Talep arttıkça, tüketilen zeytinyağı kalitesinin de düşeceğini anlatan Kaçaros, “Yunan üreticiler, Yunanistan’daki en kötü zeytinyağını bile iyi fiyat verildiği için ellerinden (geçen yıl) çıkardı çünkü zeytinyağının fiyatının (bu yıl) bu kadar yükseleceğini tahmin edemediler ve yağı son damlasına kadar sattılar.” dedi.
“Zeytinyağı Yunanistan’da bir gelenek”
Spiros Kaçaros’un oğlu İlias Kaçaros, 1958’den beri hizmet veren zeytinyağı fabrikasının üçüncü nesil sahibi.
İlias Kaçaros, 6 yaşından beri gelip gittiği fabrikanın kendisi için özel bir merak olduğunu kaydetti.

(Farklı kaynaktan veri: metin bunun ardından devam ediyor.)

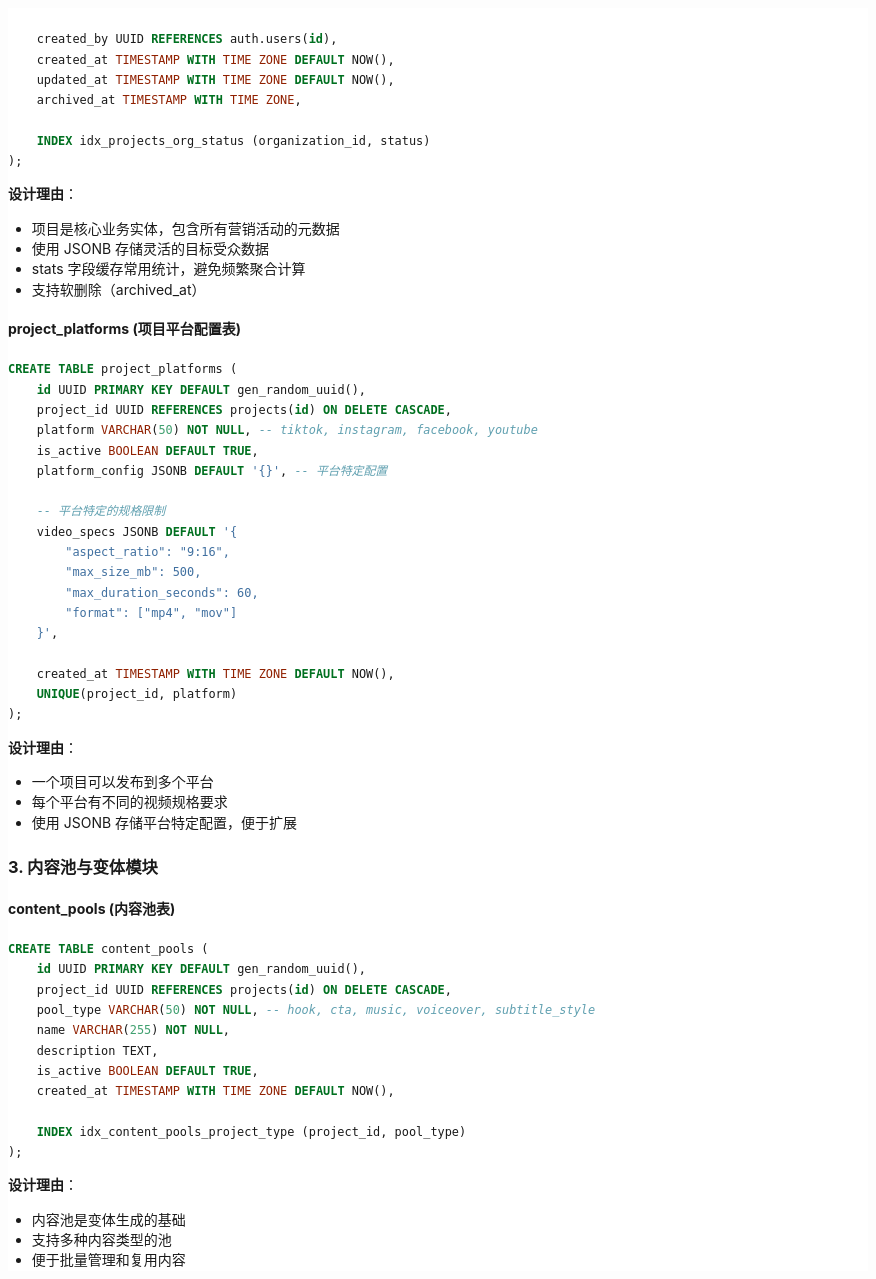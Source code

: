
```sql
    
    created_by UUID REFERENCES auth.users(id),
    created_at TIMESTAMP WITH TIME ZONE DEFAULT NOW(),
    updated_at TIMESTAMP WITH TIME ZONE DEFAULT NOW(),
    archived_at TIMESTAMP WITH TIME ZONE,
    
    INDEX idx_projects_org_status (organization_id, status)
);
```
**设计理由**：
- 项目是核心业务实体，包含所有营销活动的元数据
- 使用 JSONB 存储灵活的目标受众数据
- stats 字段缓存常用统计，避免频繁聚合计算
- 支持软删除（archived_at）

#### project_platforms (项目平台配置表)
```sql
CREATE TABLE project_platforms (
    id UUID PRIMARY KEY DEFAULT gen_random_uuid(),
    project_id UUID REFERENCES projects(id) ON DELETE CASCADE,
    platform VARCHAR(50) NOT NULL, -- tiktok, instagram, facebook, youtube
    is_active BOOLEAN DEFAULT TRUE,
    platform_config JSONB DEFAULT '{}', -- 平台特定配置
    
    -- 平台特定的规格限制
    video_specs JSONB DEFAULT '{
        "aspect_ratio": "9:16",
        "max_size_mb": 500,
        "max_duration_seconds": 60,
        "format": ["mp4", "mov"]
    }',
    
    created_at TIMESTAMP WITH TIME ZONE DEFAULT NOW(),
    UNIQUE(project_id, platform)
);
```
**设计理由**：
- 一个项目可以发布到多个平台
- 每个平台有不同的视频规格要求
- 使用 JSONB 存储平台特定配置，便于扩展

### 3. 内容池与变体模块

#### content_pools (内容池表)
```sql
CREATE TABLE content_pools (
    id UUID PRIMARY KEY DEFAULT gen_random_uuid(),
    project_id UUID REFERENCES projects(id) ON DELETE CASCADE,
    pool_type VARCHAR(50) NOT NULL, -- hook, cta, music, voiceover, subtitle_style
    name VARCHAR(255) NOT NULL,
    description TEXT,
    is_active BOOLEAN DEFAULT TRUE,
    created_at TIMESTAMP WITH TIME ZONE DEFAULT NOW(),
    
    INDEX idx_content_pools_project_type (project_id, pool_type)
);
```
**设计理由**：
- 内容池是变体生成的基础
- 支持多种内容类型的池
- 便于批量管理和复用内容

Düşen üretime ve tüm zorluklarına rağmen dede mesleğini sürdürmeye kararlı olduğunu belirten Kaçaros, “Zeytinyağı Yunanistan’da her ailenin büyük değer verdiği bir üründür ve bir gelenektir. Bu gelenek devam edecektir. Biz de üreticilere yardım etmek için gerekli araçlara ve niyete sahip olmalıyız.” diye konuştu.
Üretim maliyetleri de yükseldi
En önemli gelir kaynağı zeytin üreticiliği olan Askri Belde Belediye Başkanı Nikolas Holiasmenos da bu yıl üretimde yaşanan düşüşün temel nedeninin geç gelen kış olduğunu dile getirerek, “Üretim maliyetleri, gübre, mazot fiyatları, üretim için gerekli tüm araçların fiyatları da arttı. Sonuç olarak ürünün de fiyatı da yükseldi. Aslında yağın olması gereken fiyatı bu. Geçen yıllarda fiyatlar çok düşüktü.” ifadelerini kullandı.
Üretim maliyetlerindeki artışın üreticileri zor durumda bıraktığına dikkati çeken Holiasmenos, bu yıl toptancıların üreticiye ödeyeceği bedelin litre başına 8 ila 10 avro civarında olmasının beklendiğini aktardı.
Holiasmenos, üreticilerin başka bir meyve veya sebze üretimine geçmesi ihtimaline ilişkin ise “Buğday gibi değil, her yıl değiştiremezsin. 100 yaşın üzerinde ağaçlar var burada. Üreticilerin bunu bırakıp başka bir üretime geçmesi çok zor.” dedi.
Zeytinyağında markalaşma
Genç yatırımcı Hristos Reberis, fabrikasını “Balkanlar’ın en modernlerinden biri” olarak tanımlayarak, Askri’deki üretimlerinin İngiltere, Almanya, Kore ve Kanada pazarına ulaştığını kaydetti.
Reberis, gençlerin bu mesleğe gönül vermesi halinde büyük şehirleri terk edip taşrada yaşamayı göze alması gerektiğine dikkati çekerek, “Küçük veya büyük üretici fark etmez, herkes bir marka yaratsın ki yurt dışında tanınalım. Ürünümüz ancak bu şekilde kendini gösterebilir.” dedi.